Julien Clerc, par ailleurs ambassadeur de bonne volonté au HCR (Haut Commissariat des Nations Unies pour les réfugiés) depuis octobre 2003, s'est vu pris à parti au nom de quatre millions d'exilés palestiniens représentés par le BDS : « Le rôle que vous assumez comme ambassadeur n'est-il pas aussi celui de porte-parole pour les droits de ces millions de personnes déracinées par la force ? ». La réponse de Julien Clerc, qui sera accueilli à bras ouverts par la ministre de la culture Mme Limor Livnat, mais aussi par les milliers de français vivant en Terre Promise, remet les pendules à l'heure, et pose la question implicite à toute cette campagne: peut-on utiliser la culture à des fins non culturelles?

 

C'est bien là où le bât blesse, le BDS veut à tout prix faire des artistes les acteurs d'un combat qui ne les concerne pas directement, et Juju, modeste, de rappeler: "Pourquoi demander à un chanteur français de prendre parti dans un conflit que les chefs d'Etat des plus grandes nations n'ont pas réussi à régler?".

 

Effets pervers du boycott

 

Un des effets pervers du boycott culturel est de léser autant les artistes israéliens que palestiniens.
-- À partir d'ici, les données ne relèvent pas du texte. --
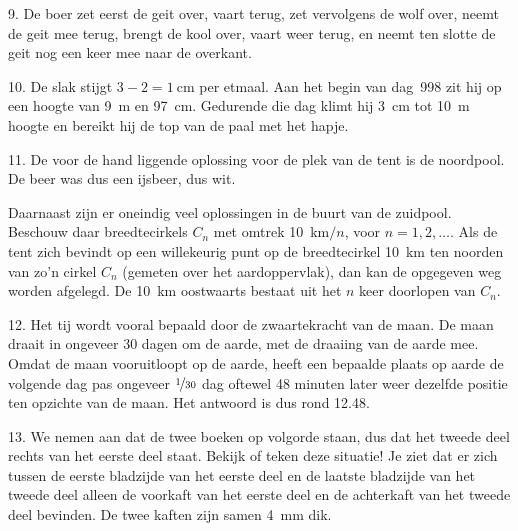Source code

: \begin{problem}{9.}
    De boer zet eerst de geit over, vaart terug, zet vervolgens de wolf over, neemt de geit mee terug, brengt de kool over, vaart weer terug, en neemt ten slotte de geit nog een keer mee naar de overkant.
\end{problem}

\begin{problem}{10.}
    De slak stijgt $3 - 2 = \SI{1}{\cm}$ per etmaal. Aan het begin van dag~998 zit hij op een hoogte van \SI{9}{\metre} en \SI{97}{\cm}. Gedurende die dag klimt hij \SI{3}{\cm} tot \SI{10}{\metre} hoogte en bereikt hij de top van de paal met het hapje.
\end{problem}

\begin{problem}{11.}
    De voor de hand liggende oplossing voor de plek van de tent is de noordpool. De beer was dus een ijsbeer, dus wit.

    Daarnaast zijn er oneindig veel oplossingen in de buurt van de zuidpool. Beschouw daar breedtecirkels $C_n$ met omtrek \SI{10}{\km}$/n$, voor $n = 1,2,\dotsc$. Als de tent zich bevindt op een willekeurig punt op de breedtecirkel \SI{10}{\km} ten noorden van zo'n cirkel $C_n$ (gemeten over het aardoppervlak), dan kan de opgegeven weg worden afgelegd. De \SI{10}{\km} oostwaarts bestaat uit het $n$ keer doorlopen van $C_n$.
\end{problem}

\begin{problem}{12.}
    Het tij wordt vooral bepaald door de zwaartekracht van de maan. De maan draait in ongeveer 30 dagen om de aarde, met de draaiing van de aarde mee. Omdat de maan vooruitloopt op de aarde, heeft een bepaalde plaats op aarde de volgende dag pas ongeveer $\nicefrac{1}{30}$ dag oftewel 48 minuten later weer dezelfde positie ten opzichte van de maan. Het antwoord is dus rond \SI{12.48}{\uur}.
\end{problem}

\begin{problem}{13.}
    We nemen aan dat de twee boeken op volgorde staan, dus dat het tweede deel rechts van het eerste deel staat. Bekijk of teken deze situatie! Je ziet dat er zich tussen de eerste bladzijde van het eerste deel en de laatste bladzijde van het tweede deel alleen de voorkaft van het eerste deel en de achterkaft van het tweede deel bevinden. De twee kaften zijn samen \SI{4}{\mm} dik.
\end{problem}

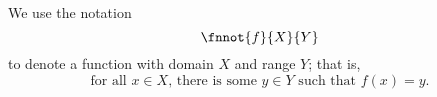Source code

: \begin{note}
  We use the notation
  $$\fnnot{f}{X}{Y}$$
  to denote a function with domain $X$ and range $Y$;
  that is, 
  $$\text{for all $x \in X$, there is some $y \in Y$ such that $f(x) = y$}.$$%
\end{note}
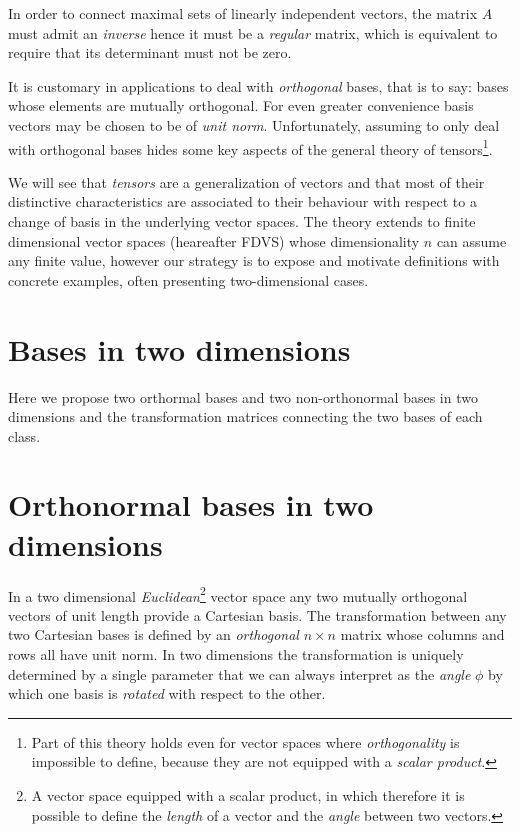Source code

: In order to connect maximal sets of linearly independent vectors, the matrix $A$ must admit an \textit{inverse} hence it must be a \textit{regular} matrix, which is equivalent to require that its determinant must not be zero. 

It is customary in applications to deal with \textit{orthogonal} bases, that is to say: bases whose elements are mutually orthogonal. For even greater convenience basis vectors may be chosen to be of \textit{unit norm}. 
Unfortunately, assuming to only deal with orthogonal bases hides some key aspects of the general theory of tensors\footnote{Part of this theory holds even for vector spaces where \textit{orthogonality} is impossible to define, because they are not equipped with a \textit{scalar product}.}.   

We will see that \textit{tensors} are a generalization of vectors and that most of their distinctive characteristics are associated to their behaviour with respect to a change of basis in the underlying vector spaces. The theory extends to finite dimensional vector spaces (heareafter FDVS) whose dimensionality $n$ can assume any finite value, however our strategy is to expose and motivate definitions with concrete examples, often presenting two-dimensional cases.

\section{Bases in two dimensions}
Here we propose two orthormal bases and two non-orthonormal bases in two dimensions and the transformation matrices connecting the two bases of each class.  

\section{Orthonormal bases in two dimensions}
In a two dimensional \textit{Euclidean}\footnote{A vector space equipped with a scalar product, in which therefore it is possible to define the \textit{length} of a vector and the \textit{angle} between two vectors.} vector space any two mutually orthogonal vectors of unit length provide a Cartesian basis. The transformation between any two Cartesian bases is defined by an \textit{orthogonal} $n \times n$ matrix whose columns and rows all have unit norm. In two dimensions the transformation is uniquely determined by a single parameter that we can always interpret as the \textit{angle} $\phi$ by which one basis is \textit{rotated} with respect to the other.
Du côté d'Israël, qui est une démocratie, la liberté d'expression et la tolérance de la société civile et artistique font qu'il y a de nombreux événements où sont invités des artistes de Palestine ou d'ailleurs ; ceux-ci ne viennent pas en Israël, par peur des représailles. Aucun mélange n'est possible. Toute tentative de rapprochement est vouée aux gémonies et le boycott culturel finit par prôner le nihilisme.

 

La salle du dernier festival du court métrage de Clermont-Ferrand en est une illustration ; elle a été occupée par les militants bédésiens, appelant au boycott du projet de la réalisatrice israélienne Yael Perlov, impliquant des étudiants palestiniens et israéliens autour du sujet très sensible de l'eau (http://www.formatcourt.com/2013/02/water-projectprojet-eau/). Pour elle, la réalisation de films permet pourtant un dialogue entre réalisateurs "ennemis", qui "au fur et à mesure de leurs rencontres ont tissé des liens véritables, dans ce contexte de lutte permanente et source de violence du conflit israélo-palestinien". Dialogue qui tourne court quand ses interlocuteurs sont surveillés par la censure du BDS. Big Brother is Watching you.

 

Autre incohérence: faire preuve de "discrimination positive", si l'on peut dire, et laisser faire parfois lorsque des artistes arabes participent à des performances soutenues par des fonds israéliens: comme ce fut le cas pour "Five Broken Cameras", documentaire réalisé par le palestinien Emad Burnat et l'israélien Guy Davidi, et jugé "non-boycottable" par le BDS.

 

La liste des exemples de cet ostracisme qui frôle le racisme est tristement longue, car on peut y ajouter les noms de chercheurs scientifiques et d'intellectuels frappés par les sanctions palestiniennes. La pire, sans doute, et qui fait froid dans le dos, tant elle évoque des souvenirs peu glorieux de l'histoire de l'Humanité, fut celle de Mona Baker. Dans une lettre ouverte signée par 125 universitaires et publiée par The Guardian, cette professeure de l'Université de Manchester, a exigé, en 2002, la révocation de deux professeurs israéliens (Miriam Shlesinger et Gideon Toury) de la revue dont elle est directrice. En réponse à la critique de Tony Blair, sa réponse est édifiante: "En réalité, je ne boycotte pas les Israéliens, je boycotte les institutions israéliennes. Je suis convaincue que longtemps après que tout cela soit fini, comme ça a été le cas avec l'holocauste des juifs, les gens commenceront à admettre qu'ils auraient dû faire quelque chose, que c'était déplorable et que le milieu universitaire est si lâche qu'il n'avait rien fait".

 

Drôle d'amalgame qui sent le soufre: "Israéliens, Intellectuels, Boycott, Juifs, Holocauste". Les mots sont les mots, mais ils ont tous un signifié, qu'on ne peut pas s'empêcher de laisser résonner dans notre esprit. L'inconscient collectif n'a pas besoin de se forcer pour faire tout seul des associations hasardeuses et pourtant révélatrices de sens.

 

Pourquoi condamner les institutions israéliennes à travers les Israéliens? Comment par l'Individu sanctionner le Collectif? Comment à travers le Singulier toucher l'Universel? Le boycott culturel frise l'irrationnel et l'absurde.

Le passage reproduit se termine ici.